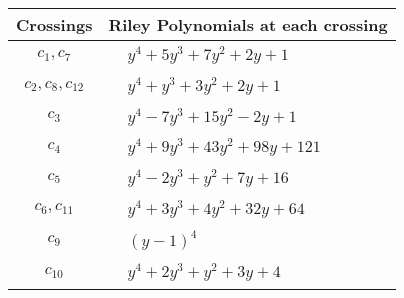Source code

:\documentclass[1p]{elsarticle_modified}
\theoremstyle{definition}
\begin{document}
\begin{tabular}{m{50pt}|m{274pt}}
Crossings & \hspace{64pt}Riley Polynomials at each crossing \\
\hline $$\begin{aligned}c_{1},c_{7}\end{aligned}$$&$\begin{aligned}
&y^4+5 y^3+7 y^2+2 y+1
\end{aligned}$\\
\hline $$\begin{aligned}c_{2},c_{8},c_{12}\end{aligned}$$&$\begin{aligned}
&y^4+y^3+3 y^2+2 y+1
\end{aligned}$\\
\hline $$\begin{aligned}c_{3}\end{aligned}$$&$\begin{aligned}
&y^4-7 y^3+15 y^2-2 y+1
\end{aligned}$\\
\hline $$\begin{aligned}c_{4}\end{aligned}$$&$\begin{aligned}
&y^4+9 y^3+43 y^2+98 y+121
\end{aligned}$\\
\hline $$\begin{aligned}c_{5}\end{aligned}$$&$\begin{aligned}
&y^4-2 y^3+y^2+7 y+16
\end{aligned}$\\
\hline $$\begin{aligned}c_{6},c_{11}\end{aligned}$$&$\begin{aligned}
&y^4+3 y^3+4 y^2+32 y+64
\end{aligned}$\\
\hline $$\begin{aligned}c_{9}\end{aligned}$$&$\begin{aligned}
&(y-1)^4
\end{aligned}$\\
\hline $$\begin{aligned}c_{10}\end{aligned}$$&$\begin{aligned}
&y^4+2 y^3+y^2+3 y+4
\end{aligned}$\\
\hline
\end{tabular}\\~\\
\end{document}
------------------------------------------------------------------------
_TASK DETAILS_. Search the data above for the word "tabular". Copy each line it is in.

_FINISHED TASK_.
\begin{tabular}{m{50pt}|m{274pt}}
\end{tabular}\\~\\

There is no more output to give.